What you have to do: Copy each line of the material below that includes the string "using".

──────── Data extract

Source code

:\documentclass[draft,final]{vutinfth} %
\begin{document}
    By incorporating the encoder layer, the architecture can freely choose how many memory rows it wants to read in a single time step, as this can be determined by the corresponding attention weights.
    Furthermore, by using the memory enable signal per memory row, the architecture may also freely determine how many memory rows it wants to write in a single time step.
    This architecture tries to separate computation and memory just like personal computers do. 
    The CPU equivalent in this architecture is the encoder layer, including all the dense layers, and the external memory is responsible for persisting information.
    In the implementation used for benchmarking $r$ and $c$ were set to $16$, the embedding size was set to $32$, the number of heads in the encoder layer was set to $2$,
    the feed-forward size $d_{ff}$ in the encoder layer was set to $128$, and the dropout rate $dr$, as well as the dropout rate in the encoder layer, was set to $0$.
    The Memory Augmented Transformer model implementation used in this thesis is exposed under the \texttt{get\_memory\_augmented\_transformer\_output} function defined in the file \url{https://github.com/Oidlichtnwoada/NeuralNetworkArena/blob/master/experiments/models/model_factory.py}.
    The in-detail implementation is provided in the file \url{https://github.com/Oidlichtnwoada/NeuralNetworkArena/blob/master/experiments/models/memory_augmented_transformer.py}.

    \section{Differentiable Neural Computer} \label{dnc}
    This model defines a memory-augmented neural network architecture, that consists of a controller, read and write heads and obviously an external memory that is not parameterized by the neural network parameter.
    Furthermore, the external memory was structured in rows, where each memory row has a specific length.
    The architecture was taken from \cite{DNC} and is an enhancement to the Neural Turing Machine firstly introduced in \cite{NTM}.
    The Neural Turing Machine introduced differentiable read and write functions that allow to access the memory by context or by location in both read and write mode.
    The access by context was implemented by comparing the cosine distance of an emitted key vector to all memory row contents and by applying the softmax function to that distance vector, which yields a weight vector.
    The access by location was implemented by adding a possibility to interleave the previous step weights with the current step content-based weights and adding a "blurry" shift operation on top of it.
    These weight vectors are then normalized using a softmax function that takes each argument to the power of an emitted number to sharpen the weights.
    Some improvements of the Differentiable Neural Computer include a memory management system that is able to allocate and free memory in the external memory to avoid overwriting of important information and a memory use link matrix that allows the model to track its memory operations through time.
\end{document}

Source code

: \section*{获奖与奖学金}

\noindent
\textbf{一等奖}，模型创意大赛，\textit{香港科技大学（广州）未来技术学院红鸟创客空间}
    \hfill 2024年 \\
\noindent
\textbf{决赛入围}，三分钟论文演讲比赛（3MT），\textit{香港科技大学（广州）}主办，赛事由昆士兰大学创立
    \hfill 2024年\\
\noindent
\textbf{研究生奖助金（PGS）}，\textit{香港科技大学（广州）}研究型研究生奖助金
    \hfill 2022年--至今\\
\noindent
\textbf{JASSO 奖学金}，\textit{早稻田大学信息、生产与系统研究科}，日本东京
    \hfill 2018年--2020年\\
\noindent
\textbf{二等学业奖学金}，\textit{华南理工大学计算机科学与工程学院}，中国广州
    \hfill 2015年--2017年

────────────────

Answer space:
    Furthermore, by using the memory enable signal per memory row, the architecture may also freely determine how many memory rows it wants to write in a single time step.
    These weight vectors are then normalized using a softmax function that takes each argument to the power of an emitted number to sharpen the weights.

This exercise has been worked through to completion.